- Requirement -
Go through the entries below and tally the lines containing the string "ball"; report only the tally.

(Beginning of Provided material)

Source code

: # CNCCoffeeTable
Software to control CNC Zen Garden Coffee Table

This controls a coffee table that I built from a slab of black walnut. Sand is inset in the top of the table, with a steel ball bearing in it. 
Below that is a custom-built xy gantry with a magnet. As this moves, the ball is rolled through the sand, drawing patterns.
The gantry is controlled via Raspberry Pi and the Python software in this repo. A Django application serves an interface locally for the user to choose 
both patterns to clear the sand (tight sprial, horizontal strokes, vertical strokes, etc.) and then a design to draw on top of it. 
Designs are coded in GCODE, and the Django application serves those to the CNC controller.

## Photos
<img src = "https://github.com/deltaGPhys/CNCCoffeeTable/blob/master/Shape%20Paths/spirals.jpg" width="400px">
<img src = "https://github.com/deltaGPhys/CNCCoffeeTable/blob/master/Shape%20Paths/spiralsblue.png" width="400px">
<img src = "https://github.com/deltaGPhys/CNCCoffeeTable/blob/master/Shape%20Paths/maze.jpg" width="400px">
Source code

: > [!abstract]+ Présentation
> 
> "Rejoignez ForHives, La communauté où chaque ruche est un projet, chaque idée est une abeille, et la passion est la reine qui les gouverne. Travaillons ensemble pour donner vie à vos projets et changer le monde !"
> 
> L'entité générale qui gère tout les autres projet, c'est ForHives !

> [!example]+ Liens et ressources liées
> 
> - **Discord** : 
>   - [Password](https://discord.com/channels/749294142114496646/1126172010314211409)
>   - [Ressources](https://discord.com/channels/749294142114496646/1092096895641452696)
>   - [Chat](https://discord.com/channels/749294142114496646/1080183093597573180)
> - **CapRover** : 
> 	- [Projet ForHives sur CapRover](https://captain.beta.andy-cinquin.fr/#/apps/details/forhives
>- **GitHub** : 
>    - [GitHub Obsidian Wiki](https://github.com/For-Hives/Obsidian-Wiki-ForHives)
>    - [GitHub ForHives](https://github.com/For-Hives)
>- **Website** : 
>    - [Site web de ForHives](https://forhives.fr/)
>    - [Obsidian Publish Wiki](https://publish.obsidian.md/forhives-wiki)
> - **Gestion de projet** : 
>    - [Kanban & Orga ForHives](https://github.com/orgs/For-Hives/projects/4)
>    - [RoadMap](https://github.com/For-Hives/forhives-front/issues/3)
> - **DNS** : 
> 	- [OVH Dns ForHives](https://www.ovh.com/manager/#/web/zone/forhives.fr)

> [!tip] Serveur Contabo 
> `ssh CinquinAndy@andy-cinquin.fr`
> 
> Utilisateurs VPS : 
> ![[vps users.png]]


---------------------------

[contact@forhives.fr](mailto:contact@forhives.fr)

(End of Provided material)
(Beginning of Provided material)

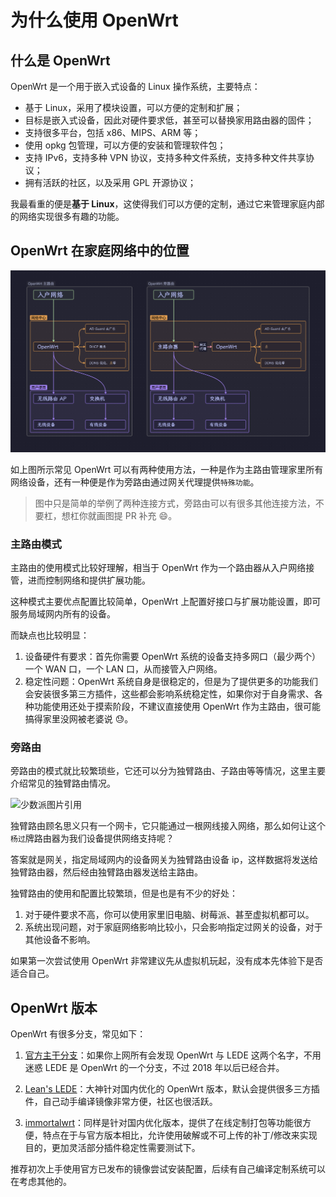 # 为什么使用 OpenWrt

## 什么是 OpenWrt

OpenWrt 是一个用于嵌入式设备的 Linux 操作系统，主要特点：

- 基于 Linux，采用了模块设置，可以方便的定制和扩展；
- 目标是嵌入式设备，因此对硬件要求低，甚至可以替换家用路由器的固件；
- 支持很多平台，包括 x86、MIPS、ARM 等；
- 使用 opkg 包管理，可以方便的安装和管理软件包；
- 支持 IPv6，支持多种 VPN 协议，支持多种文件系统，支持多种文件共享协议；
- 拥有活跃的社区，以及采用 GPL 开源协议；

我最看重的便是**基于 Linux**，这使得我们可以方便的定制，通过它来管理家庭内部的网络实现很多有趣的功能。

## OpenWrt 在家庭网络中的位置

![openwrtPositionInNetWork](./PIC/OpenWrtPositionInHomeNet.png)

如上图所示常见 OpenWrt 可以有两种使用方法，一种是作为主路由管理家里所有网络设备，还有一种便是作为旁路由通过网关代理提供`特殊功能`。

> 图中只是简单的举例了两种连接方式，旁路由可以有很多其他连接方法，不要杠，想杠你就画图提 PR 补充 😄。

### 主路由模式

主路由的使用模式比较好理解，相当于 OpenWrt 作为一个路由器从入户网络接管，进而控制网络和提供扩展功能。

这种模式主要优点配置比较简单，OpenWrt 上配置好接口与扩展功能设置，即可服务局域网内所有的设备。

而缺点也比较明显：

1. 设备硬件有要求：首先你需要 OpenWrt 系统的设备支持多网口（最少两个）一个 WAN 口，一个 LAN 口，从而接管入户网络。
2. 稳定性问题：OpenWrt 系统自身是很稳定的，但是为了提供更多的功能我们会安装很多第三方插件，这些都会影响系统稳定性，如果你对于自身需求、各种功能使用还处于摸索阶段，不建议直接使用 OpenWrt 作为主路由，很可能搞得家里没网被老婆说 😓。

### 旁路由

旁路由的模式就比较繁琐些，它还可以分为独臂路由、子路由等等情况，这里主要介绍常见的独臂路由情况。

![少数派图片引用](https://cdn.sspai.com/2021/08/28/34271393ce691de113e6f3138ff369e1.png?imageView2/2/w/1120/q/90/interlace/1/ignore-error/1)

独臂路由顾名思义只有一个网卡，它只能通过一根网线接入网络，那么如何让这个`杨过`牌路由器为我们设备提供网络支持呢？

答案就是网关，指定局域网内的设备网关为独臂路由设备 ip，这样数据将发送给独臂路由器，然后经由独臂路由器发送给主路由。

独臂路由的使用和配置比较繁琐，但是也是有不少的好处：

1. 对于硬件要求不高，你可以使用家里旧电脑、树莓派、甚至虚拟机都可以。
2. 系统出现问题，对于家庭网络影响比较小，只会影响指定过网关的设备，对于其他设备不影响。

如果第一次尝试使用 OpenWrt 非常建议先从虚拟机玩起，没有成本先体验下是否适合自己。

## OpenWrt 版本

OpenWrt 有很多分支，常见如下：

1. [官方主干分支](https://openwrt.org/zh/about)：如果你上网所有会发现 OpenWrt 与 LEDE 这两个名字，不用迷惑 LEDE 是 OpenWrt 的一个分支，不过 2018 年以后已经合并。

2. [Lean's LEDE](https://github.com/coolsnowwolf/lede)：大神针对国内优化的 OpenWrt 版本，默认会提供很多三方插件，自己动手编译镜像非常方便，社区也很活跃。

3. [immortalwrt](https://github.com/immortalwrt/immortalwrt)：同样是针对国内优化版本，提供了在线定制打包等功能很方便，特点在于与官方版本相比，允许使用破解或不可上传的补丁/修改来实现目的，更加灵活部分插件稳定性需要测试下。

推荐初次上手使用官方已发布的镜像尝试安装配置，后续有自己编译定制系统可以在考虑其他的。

(End of Provided material)

- Exercise output -
2